» Data for review
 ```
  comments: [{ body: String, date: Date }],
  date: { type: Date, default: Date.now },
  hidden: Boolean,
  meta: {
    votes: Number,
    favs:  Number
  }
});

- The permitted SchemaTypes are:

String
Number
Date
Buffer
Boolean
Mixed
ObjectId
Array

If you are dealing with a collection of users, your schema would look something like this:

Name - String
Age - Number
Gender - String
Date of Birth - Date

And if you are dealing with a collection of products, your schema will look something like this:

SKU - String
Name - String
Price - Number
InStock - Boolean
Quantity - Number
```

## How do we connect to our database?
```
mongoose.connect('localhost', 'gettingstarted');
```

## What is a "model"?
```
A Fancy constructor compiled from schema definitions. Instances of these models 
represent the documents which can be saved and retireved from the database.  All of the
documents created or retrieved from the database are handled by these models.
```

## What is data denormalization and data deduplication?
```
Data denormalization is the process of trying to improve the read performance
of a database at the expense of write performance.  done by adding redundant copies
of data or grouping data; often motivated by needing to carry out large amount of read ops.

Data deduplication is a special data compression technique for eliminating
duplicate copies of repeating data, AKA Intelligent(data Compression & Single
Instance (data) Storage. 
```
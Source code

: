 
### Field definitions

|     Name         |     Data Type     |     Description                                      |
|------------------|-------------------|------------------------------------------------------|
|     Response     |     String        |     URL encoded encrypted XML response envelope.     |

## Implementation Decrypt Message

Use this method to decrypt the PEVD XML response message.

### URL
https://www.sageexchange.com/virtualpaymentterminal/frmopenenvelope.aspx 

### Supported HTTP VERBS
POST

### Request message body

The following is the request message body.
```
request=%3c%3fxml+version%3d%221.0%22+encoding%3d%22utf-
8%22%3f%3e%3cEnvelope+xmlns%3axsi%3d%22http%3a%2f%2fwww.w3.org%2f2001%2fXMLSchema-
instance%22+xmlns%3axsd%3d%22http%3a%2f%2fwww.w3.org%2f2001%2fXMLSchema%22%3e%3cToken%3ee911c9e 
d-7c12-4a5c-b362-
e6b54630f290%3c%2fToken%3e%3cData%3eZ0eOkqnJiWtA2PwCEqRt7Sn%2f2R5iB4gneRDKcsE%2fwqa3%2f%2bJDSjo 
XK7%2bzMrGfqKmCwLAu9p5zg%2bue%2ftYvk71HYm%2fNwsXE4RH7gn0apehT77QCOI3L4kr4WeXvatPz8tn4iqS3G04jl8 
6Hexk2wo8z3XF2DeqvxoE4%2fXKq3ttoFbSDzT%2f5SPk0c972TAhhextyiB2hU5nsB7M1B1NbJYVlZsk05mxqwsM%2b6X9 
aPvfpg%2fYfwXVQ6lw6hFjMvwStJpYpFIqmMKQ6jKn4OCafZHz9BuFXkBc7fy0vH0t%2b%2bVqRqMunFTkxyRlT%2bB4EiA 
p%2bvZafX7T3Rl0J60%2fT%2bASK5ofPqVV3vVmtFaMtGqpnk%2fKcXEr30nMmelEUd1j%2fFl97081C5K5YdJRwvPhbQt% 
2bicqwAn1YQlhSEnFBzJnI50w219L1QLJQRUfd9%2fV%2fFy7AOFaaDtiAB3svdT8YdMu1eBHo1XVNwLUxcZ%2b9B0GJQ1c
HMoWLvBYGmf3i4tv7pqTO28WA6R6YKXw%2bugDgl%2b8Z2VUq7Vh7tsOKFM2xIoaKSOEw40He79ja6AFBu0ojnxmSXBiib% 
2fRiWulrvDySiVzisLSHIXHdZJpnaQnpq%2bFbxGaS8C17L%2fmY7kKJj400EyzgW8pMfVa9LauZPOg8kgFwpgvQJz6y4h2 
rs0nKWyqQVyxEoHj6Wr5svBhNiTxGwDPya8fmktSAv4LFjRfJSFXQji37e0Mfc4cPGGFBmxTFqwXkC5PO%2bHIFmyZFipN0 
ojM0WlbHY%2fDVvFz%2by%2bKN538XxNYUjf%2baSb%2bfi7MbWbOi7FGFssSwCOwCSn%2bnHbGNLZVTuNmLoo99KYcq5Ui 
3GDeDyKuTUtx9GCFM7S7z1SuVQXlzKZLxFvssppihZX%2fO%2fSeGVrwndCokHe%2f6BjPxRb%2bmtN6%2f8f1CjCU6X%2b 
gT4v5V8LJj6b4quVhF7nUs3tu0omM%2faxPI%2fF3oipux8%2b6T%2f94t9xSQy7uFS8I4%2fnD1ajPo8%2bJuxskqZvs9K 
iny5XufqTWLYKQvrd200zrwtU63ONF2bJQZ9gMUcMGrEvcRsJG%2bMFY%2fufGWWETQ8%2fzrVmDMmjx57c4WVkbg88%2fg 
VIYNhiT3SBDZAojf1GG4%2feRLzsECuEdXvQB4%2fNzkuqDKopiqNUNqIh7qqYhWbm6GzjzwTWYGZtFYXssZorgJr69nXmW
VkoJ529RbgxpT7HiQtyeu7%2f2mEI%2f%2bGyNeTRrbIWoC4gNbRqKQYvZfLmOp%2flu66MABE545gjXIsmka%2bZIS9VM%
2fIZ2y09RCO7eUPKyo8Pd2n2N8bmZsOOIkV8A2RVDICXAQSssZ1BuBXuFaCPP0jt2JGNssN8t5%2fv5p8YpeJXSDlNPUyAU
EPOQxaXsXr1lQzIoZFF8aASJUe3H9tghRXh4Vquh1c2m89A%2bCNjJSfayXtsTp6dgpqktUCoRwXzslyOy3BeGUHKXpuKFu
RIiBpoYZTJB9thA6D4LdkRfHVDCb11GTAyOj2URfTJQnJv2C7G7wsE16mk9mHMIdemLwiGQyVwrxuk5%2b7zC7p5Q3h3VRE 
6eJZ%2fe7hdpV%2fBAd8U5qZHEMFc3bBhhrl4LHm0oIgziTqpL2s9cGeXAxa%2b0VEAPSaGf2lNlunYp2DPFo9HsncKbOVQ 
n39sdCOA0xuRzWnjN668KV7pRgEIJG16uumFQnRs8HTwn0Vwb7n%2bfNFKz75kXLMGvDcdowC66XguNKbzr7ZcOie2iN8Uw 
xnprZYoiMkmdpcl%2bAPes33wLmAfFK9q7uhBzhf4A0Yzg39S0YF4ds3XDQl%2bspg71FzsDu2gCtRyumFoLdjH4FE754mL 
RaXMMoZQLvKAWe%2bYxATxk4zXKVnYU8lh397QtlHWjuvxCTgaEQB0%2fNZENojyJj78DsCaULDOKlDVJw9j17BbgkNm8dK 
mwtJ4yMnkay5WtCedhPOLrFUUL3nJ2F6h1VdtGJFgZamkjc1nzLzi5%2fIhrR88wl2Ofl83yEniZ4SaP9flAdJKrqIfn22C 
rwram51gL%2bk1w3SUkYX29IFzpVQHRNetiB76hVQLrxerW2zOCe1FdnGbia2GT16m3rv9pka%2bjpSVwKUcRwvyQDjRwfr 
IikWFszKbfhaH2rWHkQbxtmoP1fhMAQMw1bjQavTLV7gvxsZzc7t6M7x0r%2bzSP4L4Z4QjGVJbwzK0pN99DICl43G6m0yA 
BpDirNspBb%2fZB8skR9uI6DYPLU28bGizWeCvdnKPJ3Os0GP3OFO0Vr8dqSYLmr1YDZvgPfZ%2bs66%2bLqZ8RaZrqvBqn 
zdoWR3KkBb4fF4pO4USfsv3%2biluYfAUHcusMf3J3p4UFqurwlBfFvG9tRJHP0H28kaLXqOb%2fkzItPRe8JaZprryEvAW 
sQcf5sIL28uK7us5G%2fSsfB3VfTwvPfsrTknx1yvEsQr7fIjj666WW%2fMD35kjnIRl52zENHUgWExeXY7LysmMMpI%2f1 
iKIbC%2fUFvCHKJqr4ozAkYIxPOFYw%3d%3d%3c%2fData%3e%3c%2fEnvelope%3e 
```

» Exercise goal
Your task is to copy all of the entries exactly.

» Worked solution
 ```
  comments: [{ body: String, date: Date }],
  date: { type: Date, default: Date.now },
  hidden: Boolean,
  meta: {
    votes: Number,
    favs:  Number
  }
});

- The permitted SchemaTypes are:

String
Number
Date
Buffer
Boolean
Mixed
ObjectId
Array

If you are dealing with a collection of users, your schema would look something like this:

Name - String
Age - Number
Gender - String
Date of Birth - Date

And if you are dealing with a collection of products, your schema will look something like this:

SKU - String
Name - String
Price - Number
InStock - Boolean
Quantity - Number
```

## How do we connect to our database?
```
mongoose.connect('localhost', 'gettingstarted');
```

## What is a "model"?
```
A Fancy constructor compiled from schema definitions. Instances of these models 
represent the documents which can be saved and retireved from the database.  All of the
documents created or retrieved from the database are handled by these models.
```

## What is data denormalization and data deduplication?
```
Data denormalization is the process of trying to improve the read performance
of a database at the expense of write performance.  done by adding redundant copies
of data or grouping data; often motivated by needing to carry out large amount of read ops.

Data deduplication is a special data compression technique for eliminating
duplicate copies of repeating data, AKA Intelligent(data Compression & Single
Instance (data) Storage. 
```
Source code

: 
### Field definitions

|     Name         |     Data Type     |     Description                                      |
|------------------|-------------------|------------------------------------------------------|
|     Response     |     String        |     URL encoded encrypted XML response envelope.     |

## Implementation Decrypt Message

Use this method to decrypt the PEVD XML response message.

### URL
https://www.sageexchange.com/virtualpaymentterminal/frmopenenvelope.aspx 

### Supported HTTP VERBS
POST

### Request message body

The following is the request message body.
```
request=%3c%3fxml+version%3d%221.0%22+encoding%3d%22utf-
8%22%3f%3e%3cEnvelope+xmlns%3axsi%3d%22http%3a%2f%2fwww.w3.org%2f2001%2fXMLSchema-
instance%22+xmlns%3axsd%3d%22http%3a%2f%2fwww.w3.org%2f2001%2fXMLSchema%22%3e%3cToken%3ee911c9e 
d-7c12-4a5c-b362-
e6b54630f290%3c%2fToken%3e%3cData%3eZ0eOkqnJiWtA2PwCEqRt7Sn%2f2R5iB4gneRDKcsE%2fwqa3%2f%2bJDSjo 
XK7%2bzMrGfqKmCwLAu9p5zg%2bue%2ftYvk71HYm%2fNwsXE4RH7gn0apehT77QCOI3L4kr4WeXvatPz8tn4iqS3G04jl8 
6Hexk2wo8z3XF2DeqvxoE4%2fXKq3ttoFbSDzT%2f5SPk0c972TAhhextyiB2hU5nsB7M1B1NbJYVlZsk05mxqwsM%2b6X9 
aPvfpg%2fYfwXVQ6lw6hFjMvwStJpYpFIqmMKQ6jKn4OCafZHz9BuFXkBc7fy0vH0t%2b%2bVqRqMunFTkxyRlT%2bB4EiA 
p%2bvZafX7T3Rl0J60%2fT%2bASK5ofPqVV3vVmtFaMtGqpnk%2fKcXEr30nMmelEUd1j%2fFl97081C5K5YdJRwvPhbQt% 
2bicqwAn1YQlhSEnFBzJnI50w219L1QLJQRUfd9%2fV%2fFy7AOFaaDtiAB3svdT8YdMu1eBHo1XVNwLUxcZ%2b9B0GJQ1c
HMoWLvBYGmf3i4tv7pqTO28WA6R6YKXw%2bugDgl%2b8Z2VUq7Vh7tsOKFM2xIoaKSOEw40He79ja6AFBu0ojnxmSXBiib% 
2fRiWulrvDySiVzisLSHIXHdZJpnaQnpq%2bFbxGaS8C17L%2fmY7kKJj400EyzgW8pMfVa9LauZPOg8kgFwpgvQJz6y4h2 
rs0nKWyqQVyxEoHj6Wr5svBhNiTxGwDPya8fmktSAv4LFjRfJSFXQji37e0Mfc4cPGGFBmxTFqwXkC5PO%2bHIFmyZFipN0 
ojM0WlbHY%2fDVvFz%2by%2bKN538XxNYUjf%2baSb%2bfi7MbWbOi7FGFssSwCOwCSn%2bnHbGNLZVTuNmLoo99KYcq5Ui 
3GDeDyKuTUtx9GCFM7S7z1SuVQXlzKZLxFvssppihZX%2fO%2fSeGVrwndCokHe%2f6BjPxRb%2bmtN6%2f8f1CjCU6X%2b 
gT4v5V8LJj6b4quVhF7nUs3tu0omM%2faxPI%2fF3oipux8%2b6T%2f94t9xSQy7uFS8I4%2fnD1ajPo8%2bJuxskqZvs9K 
iny5XufqTWLYKQvrd200zrwtU63ONF2bJQZ9gMUcMGrEvcRsJG%2bMFY%2fufGWWETQ8%2fzrVmDMmjx57c4WVkbg88%2fg 
VIYNhiT3SBDZAojf1GG4%2feRLzsECuEdXvQB4%2fNzkuqDKopiqNUNqIh7qqYhWbm6GzjzwTWYGZtFYXssZorgJr69nXmW
VkoJ529RbgxpT7HiQtyeu7%2f2mEI%2f%2bGyNeTRrbIWoC4gNbRqKQYvZfLmOp%2flu66MABE545gjXIsmka%2bZIS9VM%
2fIZ2y09RCO7eUPKyo8Pd2n2N8bmZsOOIkV8A2RVDICXAQSssZ1BuBXuFaCPP0jt2JGNssN8t5%2fv5p8YpeJXSDlNPUyAU
EPOQxaXsXr1lQzIoZFF8aASJUe3H9tghRXh4Vquh1c2m89A%2bCNjJSfayXtsTp6dgpqktUCoRwXzslyOy3BeGUHKXpuKFu
RIiBpoYZTJB9thA6D4LdkRfHVDCb11GTAyOj2URfTJQnJv2C7G7wsE16mk9mHMIdemLwiGQyVwrxuk5%2b7zC7p5Q3h3VRE 
6eJZ%2fe7hdpV%2fBAd8U5qZHEMFc3bBhhrl4LHm0oIgziTqpL2s9cGeXAxa%2b0VEAPSaGf2lNlunYp2DPFo9HsncKbOVQ 
n39sdCOA0xuRzWnjN668KV7pRgEIJG16uumFQnRs8HTwn0Vwb7n%2bfNFKz75kXLMGvDcdowC66XguNKbzr7ZcOie2iN8Uw 
xnprZYoiMkmdpcl%2bAPes33wLmAfFK9q7uhBzhf4A0Yzg39S0YF4ds3XDQl%2bspg71FzsDu2gCtRyumFoLdjH4FE754mL 
RaXMMoZQLvKAWe%2bYxATxk4zXKVnYU8lh397QtlHWjuvxCTgaEQB0%2fNZENojyJj78DsCaULDOKlDVJw9j17BbgkNm8dK 
mwtJ4yMnkay5WtCedhPOLrFUUL3nJ2F6h1VdtGJFgZamkjc1nzLzi5%2fIhrR88wl2Ofl83yEniZ4SaP9flAdJKrqIfn22C 
rwram51gL%2bk1w3SUkYX29IFzpVQHRNetiB76hVQLrxerW2zOCe1FdnGbia2GT16m3rv9pka%2bjpSVwKUcRwvyQDjRwfr 
IikWFszKbfhaH2rWHkQbxtmoP1fhMAQMw1bjQavTLV7gvxsZzc7t6M7x0r%2bzSP4L4Z4QjGVJbwzK0pN99DICl43G6m0yA 
BpDirNspBb%2fZB8skR9uI6DYPLU28bGizWeCvdnKPJ3Os0GP3OFO0Vr8dqSYLmr1YDZvgPfZ%2bs66%2bLqZ8RaZrqvBqn 
zdoWR3KkBb4fF4pO4USfsv3%2biluYfAUHcusMf3J3p4UFqurwlBfFvG9tRJHP0H28kaLXqOb%2fkzItPRe8JaZprryEvAW 
sQcf5sIL28uK7us5G%2fSsfB3VfTwvPfsrTknx1yvEsQr7fIjj666WW%2fMD35kjnIRl52zENHUgWExeXY7LysmMMpI%2f1 
iKIbC%2fUFvCHKJqr4ozAkYIxPOFYw%3d%3d%3c%2fData%3e%3c%2fEnvelope%3e 
```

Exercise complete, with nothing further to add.